Autor: Natalie Schalk

Rödental, Montag, 16. Dezember 2019

Fritz Reheis ist der Mann, der den Begriff der Entschleunigung erfunden hat. Der Soziologe warnt vor den folgen eines immer schneller voran schreitenden Kapitalismus.
Fritz Reheis


Fritz Reheis hat es sich in einem Schwingsessel gemütlich gemacht. "Poem" heißt dieses Gedicht von einem Möbelstück und steht wie ein Mahnmal gegen immer schnellere, neue Moden im Wohnzimmer des Wissenschaftlers. Fritz Reheis hat es vor vielen Jahren - in den 70ern muss es gewesen sein - bei Ikea gekauft. Der Soziologe erklärt, warum wir alle ein bisschen langsamer machen sollten.

Die besinnliche Vorweihnachtszeit ... empfinden viele Menschen als besonders stressig. Warum?

Fritz Reheis: Die staade Zeit ist die hektischste Zeit des Jahres. Und zwar deshalb, weil die Wirtschaft christliche Feiertage nutzt, um den Umsatz in die Höhe zu pushen. Wie erfolgreich sie ist, zeigt sich in den Standards, die wir entwickelt haben, ohne es zu merken. Im Zentrum des Weihnachtsfests steht für viele die Frage: Wer bekommt was? Und oft genug: Wie teuer muss das Geschenk jeweils sein, damit keiner beleidigt ist? Das ist ein ökonomisch angestoßener, sozial und kulturell angelegter Prozess.
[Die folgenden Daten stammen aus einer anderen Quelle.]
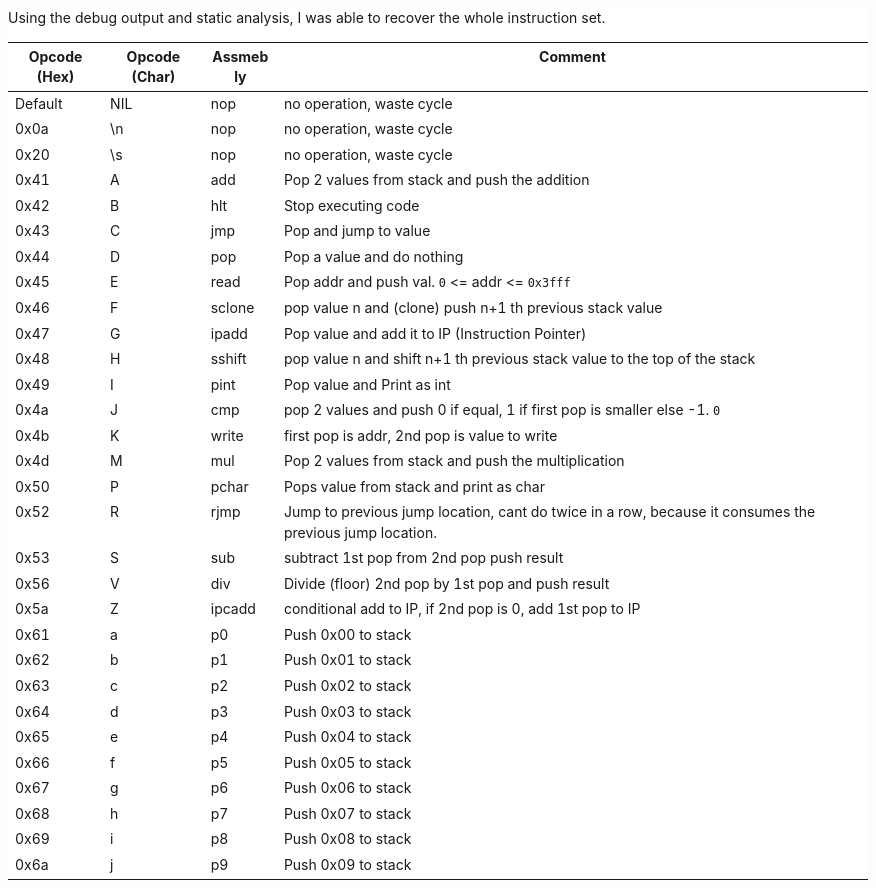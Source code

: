 Using the debug output and static analysis, I was able to recover the whole instruction set.

| Opcode (Hex) | Opcode (Char) | Assmebly | Comment |
|---|---|---|---|
| Default | NIL | nop | no operation, waste cycle |
| 0x0a | \n | nop | no operation, waste cycle |
| 0x20 | \s | nop | no operation, waste cycle |
| 0x41 | A | add | Pop 2 values from stack and push the addition |
| 0x42 | B | hlt | Stop executing code |
| 0x43 | C | jmp | Pop and jump to value |
| 0x44 | D | pop | Pop a value and do nothing |
| 0x45 | E | read | Pop addr and push val. `0` <= addr <= `0x3fff` |
| 0x46 | F | sclone | pop value n and (clone) push n+1 th previous stack value |
| 0x47 | G | ipadd | Pop value and add it to IP (Instruction Pointer) |
| 0x48 | H | sshift | pop value n and shift n+1 th previous stack value to the top of the stack |
| 0x49 | I | pint | Pop value and Print as int |
| 0x4a | J | cmp | pop 2 values and push 0 if equal, 1 if first pop is smaller else -1. `0` |
| 0x4b | K | write | first pop is addr, 2nd pop is value to write |
| 0x4d | M | mul | Pop 2 values from stack and push the multiplication |
| 0x50 | P | pchar | Pops value from stack and print as char |
| 0x52 | R | rjmp | Jump to previous jump location, cant do twice in a row, because it consumes the previous jump location. |
| 0x53 | S | sub | subtract 1st pop from 2nd pop push result |
| 0x56 | V | div | Divide (floor) 2nd pop by 1st pop and push result |
| 0x5a | Z | ipcadd | conditional add to IP, if 2nd pop is 0, add 1st pop to IP |
| 0x61 | a | p0 | Push 0x00 to stack |
| 0x62 | b | p1 | Push 0x01 to stack |
| 0x63 | c | p2 | Push 0x02 to stack |
| 0x64 | d | p3 | Push 0x03 to stack |
| 0x65 | e | p4 | Push 0x04 to stack |
| 0x66 | f | p5 | Push 0x05 to stack |
| 0x67 | g | p6 | Push 0x06 to stack |
| 0x68 | h | p7 | Push 0x07 to stack |
| 0x69 | i | p8 | Push 0x08 to stack |
| 0x6a | j | p9 | Push 0x09 to stack |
Er ordnet den religiösen Sinn des Festes der Logik des Geldes unter.

Der Konsum lässt uns also nicht zur Ruhe kommen?

Für die Ökonomie wäre es ruinös, zur Besinnung anzustiften. Weihnachten, Silvester, auch Geburtstage: Familienfeste haben eigentlich Potenzial, dazu anzuregen, kollektiv über den Jahresturnus und das Leben insgesamt nachzudenken und den Alltag in größere Zusammenhänge einzubinden. Genau wie die Sonntage, die auch eine Pause im Alltag sein könnten.

Auch die Wochenenden sind oft durchgetaktet - keiner hat Zeit. Nehmen wir uns zu viel vor?

Vermutlich ist das oft der Fall. Aber man müsste genau untersuchen, ob sich jemand zu viel vornimmt oder ob ihm zu viel aufgehalst wird von der Umwelt. Wahrscheinlich geht das eine in das andere über. Dadurch steigen die Standards, die Erwartungen aneinander, und so kommt es, dass man sich mehr zumutet, als einem gut tut. Wichtig aber ist ein fundamentaler Unterschied: In der Arbeitswelt ist das fremdbestimmt, in der Freizeit nicht. Aber wir können die Freiheit nicht nutzen, weil wir uns den subtilen Reizen der Konsumwelt, der Werbung, der digitalen Kommunikationsmöglichkeiten unterwerfen. Ohne dem etwas entgegenzusetzen und oft sogar, ohne es überhaupt zu bemerken.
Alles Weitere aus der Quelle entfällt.